CFO Drew Merrill told the commission the department anticipates finishing the fiscal year roughly on budget with a modest $13.9M revenue surplus largely from one‑time adjustments; Zuckerberg San Francisco General faces a roughly $25.5M expenditure variance driven by per‑diem nursing and personnel costs.

Chief Financial Officer Drew Merrill presented the Department of Public Health’s first‑quarter revenue and expenditure projection, saying the department expects to end the year with a small net positive revenue variance of about $13.9 million (roughly 0.6% of the departmental budget) but cautioned much of that is one‑time and non‑recurring.

Merrill identified Zuckerberg San Francisco General (ZSFG) as the primary area of concern: an estimated revenue shortfall (about $50 million) tied to Medi‑Cal and Medicare timing and a roughly 9% reduction in inpatient census year‑over‑year, alongside a projected $25.5 million expenditure deficit.
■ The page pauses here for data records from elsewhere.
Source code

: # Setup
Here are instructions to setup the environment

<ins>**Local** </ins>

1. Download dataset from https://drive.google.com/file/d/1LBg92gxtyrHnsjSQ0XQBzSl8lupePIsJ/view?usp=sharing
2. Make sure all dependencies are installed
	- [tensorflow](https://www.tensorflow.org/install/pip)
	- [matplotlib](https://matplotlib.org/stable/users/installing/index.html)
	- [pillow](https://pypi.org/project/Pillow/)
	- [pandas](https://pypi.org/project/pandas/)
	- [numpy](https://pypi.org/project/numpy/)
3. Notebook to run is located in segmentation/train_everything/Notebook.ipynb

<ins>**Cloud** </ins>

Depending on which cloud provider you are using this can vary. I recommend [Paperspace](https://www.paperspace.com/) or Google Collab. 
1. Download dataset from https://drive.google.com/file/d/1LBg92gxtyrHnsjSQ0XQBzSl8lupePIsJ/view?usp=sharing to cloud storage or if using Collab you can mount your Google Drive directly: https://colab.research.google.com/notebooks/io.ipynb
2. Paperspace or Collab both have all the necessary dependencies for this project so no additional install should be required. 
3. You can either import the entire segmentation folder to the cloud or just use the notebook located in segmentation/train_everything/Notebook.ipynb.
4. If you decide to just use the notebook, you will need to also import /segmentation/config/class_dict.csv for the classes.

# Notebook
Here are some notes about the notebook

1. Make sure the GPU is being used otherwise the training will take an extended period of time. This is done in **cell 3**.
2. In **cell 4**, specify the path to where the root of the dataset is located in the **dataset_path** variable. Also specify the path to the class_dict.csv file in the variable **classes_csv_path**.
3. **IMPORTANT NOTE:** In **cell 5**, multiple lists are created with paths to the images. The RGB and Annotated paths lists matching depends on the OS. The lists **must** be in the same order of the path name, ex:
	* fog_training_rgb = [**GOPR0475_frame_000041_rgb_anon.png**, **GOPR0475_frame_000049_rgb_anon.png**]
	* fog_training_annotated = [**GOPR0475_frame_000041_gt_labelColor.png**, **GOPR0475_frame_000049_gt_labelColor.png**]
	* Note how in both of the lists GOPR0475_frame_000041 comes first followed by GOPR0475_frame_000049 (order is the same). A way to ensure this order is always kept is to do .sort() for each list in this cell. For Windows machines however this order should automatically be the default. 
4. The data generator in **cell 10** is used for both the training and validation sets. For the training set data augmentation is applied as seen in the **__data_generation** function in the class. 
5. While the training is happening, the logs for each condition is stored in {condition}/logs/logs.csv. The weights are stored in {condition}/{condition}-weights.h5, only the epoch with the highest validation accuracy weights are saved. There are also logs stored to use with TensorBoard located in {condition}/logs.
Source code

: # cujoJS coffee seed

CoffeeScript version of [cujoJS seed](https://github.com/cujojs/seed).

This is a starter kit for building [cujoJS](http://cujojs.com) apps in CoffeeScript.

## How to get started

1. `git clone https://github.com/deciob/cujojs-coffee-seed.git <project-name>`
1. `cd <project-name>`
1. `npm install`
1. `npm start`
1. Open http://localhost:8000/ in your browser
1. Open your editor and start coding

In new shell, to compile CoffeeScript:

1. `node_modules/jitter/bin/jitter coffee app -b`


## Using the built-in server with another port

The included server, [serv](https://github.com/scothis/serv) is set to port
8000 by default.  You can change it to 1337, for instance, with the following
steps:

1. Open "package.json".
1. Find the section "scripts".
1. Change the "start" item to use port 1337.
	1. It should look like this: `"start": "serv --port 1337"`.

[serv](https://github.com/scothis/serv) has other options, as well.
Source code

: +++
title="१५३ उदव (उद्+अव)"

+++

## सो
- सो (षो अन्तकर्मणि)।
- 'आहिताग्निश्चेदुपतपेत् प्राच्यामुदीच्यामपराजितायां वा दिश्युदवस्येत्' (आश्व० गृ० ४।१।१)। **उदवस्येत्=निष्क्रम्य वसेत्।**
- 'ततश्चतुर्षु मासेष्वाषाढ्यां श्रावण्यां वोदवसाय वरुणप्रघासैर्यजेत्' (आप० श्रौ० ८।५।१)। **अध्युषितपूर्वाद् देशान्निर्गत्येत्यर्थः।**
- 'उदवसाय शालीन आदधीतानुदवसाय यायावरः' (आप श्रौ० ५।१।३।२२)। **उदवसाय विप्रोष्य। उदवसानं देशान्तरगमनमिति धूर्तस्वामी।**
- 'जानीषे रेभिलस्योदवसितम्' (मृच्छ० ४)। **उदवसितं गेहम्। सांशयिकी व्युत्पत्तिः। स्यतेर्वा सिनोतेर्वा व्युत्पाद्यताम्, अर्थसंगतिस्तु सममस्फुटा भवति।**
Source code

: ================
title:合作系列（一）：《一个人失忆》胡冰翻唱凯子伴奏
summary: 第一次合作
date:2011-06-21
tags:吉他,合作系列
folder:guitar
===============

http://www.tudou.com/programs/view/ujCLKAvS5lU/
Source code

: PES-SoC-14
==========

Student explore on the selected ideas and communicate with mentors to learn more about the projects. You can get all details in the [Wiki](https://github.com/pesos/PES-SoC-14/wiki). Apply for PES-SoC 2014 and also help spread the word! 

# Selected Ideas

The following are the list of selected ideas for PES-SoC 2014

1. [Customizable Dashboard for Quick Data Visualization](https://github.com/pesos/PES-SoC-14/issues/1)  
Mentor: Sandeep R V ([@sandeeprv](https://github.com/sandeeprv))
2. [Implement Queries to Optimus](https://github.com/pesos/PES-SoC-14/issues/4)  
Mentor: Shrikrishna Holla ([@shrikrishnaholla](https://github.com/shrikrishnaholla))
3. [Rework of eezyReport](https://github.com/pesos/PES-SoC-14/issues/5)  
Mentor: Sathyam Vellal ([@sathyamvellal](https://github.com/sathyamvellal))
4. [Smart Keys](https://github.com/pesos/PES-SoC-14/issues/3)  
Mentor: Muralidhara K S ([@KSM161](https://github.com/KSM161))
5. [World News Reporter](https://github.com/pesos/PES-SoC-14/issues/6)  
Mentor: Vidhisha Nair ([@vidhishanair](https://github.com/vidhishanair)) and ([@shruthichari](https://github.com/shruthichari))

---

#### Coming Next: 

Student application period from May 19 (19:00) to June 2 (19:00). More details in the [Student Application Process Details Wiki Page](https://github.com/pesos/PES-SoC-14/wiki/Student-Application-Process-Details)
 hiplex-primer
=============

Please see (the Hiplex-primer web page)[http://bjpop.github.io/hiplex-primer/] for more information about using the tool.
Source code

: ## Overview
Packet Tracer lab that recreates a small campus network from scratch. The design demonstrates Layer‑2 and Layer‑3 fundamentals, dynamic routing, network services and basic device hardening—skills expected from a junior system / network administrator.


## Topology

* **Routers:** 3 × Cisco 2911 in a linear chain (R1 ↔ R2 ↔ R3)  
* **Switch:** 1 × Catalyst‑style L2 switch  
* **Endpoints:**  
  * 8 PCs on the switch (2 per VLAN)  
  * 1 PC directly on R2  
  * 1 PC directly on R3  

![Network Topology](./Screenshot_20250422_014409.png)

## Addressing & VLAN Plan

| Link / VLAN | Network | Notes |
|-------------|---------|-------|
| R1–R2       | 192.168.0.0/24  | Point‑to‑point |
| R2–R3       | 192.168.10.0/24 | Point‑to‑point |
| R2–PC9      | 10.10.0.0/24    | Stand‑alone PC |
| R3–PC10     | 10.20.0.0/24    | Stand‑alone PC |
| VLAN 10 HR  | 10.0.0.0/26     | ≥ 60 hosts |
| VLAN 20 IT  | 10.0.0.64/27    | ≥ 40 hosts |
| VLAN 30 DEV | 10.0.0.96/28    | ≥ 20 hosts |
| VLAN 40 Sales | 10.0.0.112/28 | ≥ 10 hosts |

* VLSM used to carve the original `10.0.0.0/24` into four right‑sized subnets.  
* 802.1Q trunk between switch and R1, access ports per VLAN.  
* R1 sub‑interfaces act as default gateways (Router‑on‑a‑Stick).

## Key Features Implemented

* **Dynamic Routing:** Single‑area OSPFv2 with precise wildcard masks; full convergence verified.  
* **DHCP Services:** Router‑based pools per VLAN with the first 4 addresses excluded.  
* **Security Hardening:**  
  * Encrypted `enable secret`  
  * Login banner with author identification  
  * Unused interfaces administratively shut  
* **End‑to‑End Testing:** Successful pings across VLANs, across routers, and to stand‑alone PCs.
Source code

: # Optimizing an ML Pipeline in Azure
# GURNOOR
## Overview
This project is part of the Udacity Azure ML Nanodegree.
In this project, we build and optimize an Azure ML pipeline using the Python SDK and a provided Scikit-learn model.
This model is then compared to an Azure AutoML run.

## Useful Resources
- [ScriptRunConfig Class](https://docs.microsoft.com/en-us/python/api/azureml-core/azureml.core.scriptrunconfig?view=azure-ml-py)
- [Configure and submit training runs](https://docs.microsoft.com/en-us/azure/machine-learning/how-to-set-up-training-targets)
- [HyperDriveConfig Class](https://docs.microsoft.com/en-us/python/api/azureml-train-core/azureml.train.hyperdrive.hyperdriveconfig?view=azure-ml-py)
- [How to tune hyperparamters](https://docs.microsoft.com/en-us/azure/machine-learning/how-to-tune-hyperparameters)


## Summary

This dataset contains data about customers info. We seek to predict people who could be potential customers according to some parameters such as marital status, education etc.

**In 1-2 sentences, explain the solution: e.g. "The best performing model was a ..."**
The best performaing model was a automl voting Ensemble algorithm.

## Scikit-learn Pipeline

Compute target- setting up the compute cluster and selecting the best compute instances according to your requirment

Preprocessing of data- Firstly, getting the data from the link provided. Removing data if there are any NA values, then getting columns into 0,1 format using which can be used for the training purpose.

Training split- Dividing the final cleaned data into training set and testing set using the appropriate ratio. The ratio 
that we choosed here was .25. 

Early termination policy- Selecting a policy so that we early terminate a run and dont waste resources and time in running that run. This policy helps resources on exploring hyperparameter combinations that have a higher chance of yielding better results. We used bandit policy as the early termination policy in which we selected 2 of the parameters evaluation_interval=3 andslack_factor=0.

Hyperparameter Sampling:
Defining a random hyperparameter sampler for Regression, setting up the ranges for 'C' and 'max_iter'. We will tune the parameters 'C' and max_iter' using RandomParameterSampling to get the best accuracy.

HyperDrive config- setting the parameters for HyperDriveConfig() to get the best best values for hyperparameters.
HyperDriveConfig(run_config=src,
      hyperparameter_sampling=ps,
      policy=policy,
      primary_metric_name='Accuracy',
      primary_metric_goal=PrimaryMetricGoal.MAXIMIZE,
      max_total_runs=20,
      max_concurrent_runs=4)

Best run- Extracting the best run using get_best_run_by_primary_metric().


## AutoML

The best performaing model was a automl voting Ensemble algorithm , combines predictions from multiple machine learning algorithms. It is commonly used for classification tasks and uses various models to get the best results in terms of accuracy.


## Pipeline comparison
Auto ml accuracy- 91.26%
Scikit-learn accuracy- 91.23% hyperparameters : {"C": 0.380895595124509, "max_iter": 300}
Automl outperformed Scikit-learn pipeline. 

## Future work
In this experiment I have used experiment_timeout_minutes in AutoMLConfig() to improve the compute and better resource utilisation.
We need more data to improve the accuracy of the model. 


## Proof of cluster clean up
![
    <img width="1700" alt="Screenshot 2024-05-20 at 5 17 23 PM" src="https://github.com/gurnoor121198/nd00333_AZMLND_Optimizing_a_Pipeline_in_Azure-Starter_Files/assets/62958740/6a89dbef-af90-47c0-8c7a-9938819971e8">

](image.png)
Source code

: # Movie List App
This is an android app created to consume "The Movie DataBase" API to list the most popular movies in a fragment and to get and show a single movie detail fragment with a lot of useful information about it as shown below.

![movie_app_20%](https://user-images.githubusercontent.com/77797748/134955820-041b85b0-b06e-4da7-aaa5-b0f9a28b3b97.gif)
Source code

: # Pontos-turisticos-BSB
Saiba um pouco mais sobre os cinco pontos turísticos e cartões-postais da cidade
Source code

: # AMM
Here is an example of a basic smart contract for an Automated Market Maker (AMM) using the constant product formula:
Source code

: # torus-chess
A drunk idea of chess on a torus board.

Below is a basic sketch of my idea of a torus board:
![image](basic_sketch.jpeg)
He attributed cost pressures to personnel, professional services, materials and elevated use of per‑diem nursing staff. "The area that we see the biggest variance in salary costs right now is tied into our use of per diem nursing," Merrill said, and described mitigation steps to reduce per‑diem reliance and rebalance staffing.

Other division highlights: Laguna Honda shows a one‑time positive revenue variance (about $23M) mainly from supplemental DP NIF payments that are not ongoing; behavioral health shows a large positive revenue variance (~$37.9M) primarily due to accelerated one‑time claiming and prior‑year recognition; primary care and health network services report small variances tied to capitation and fee reversals; jail health revenue improved under CalAIM but pharmaceutical costs rose.

Merrill said the department will monitor personnel spend, hospital census at Laguna Honda, and grants' indirect cost recovery to ensure that year‑end results align with projections. Commissioners asked clarifying questions about one‑time funding, the sustainability of revenue gains and the relationship between declining census and spending.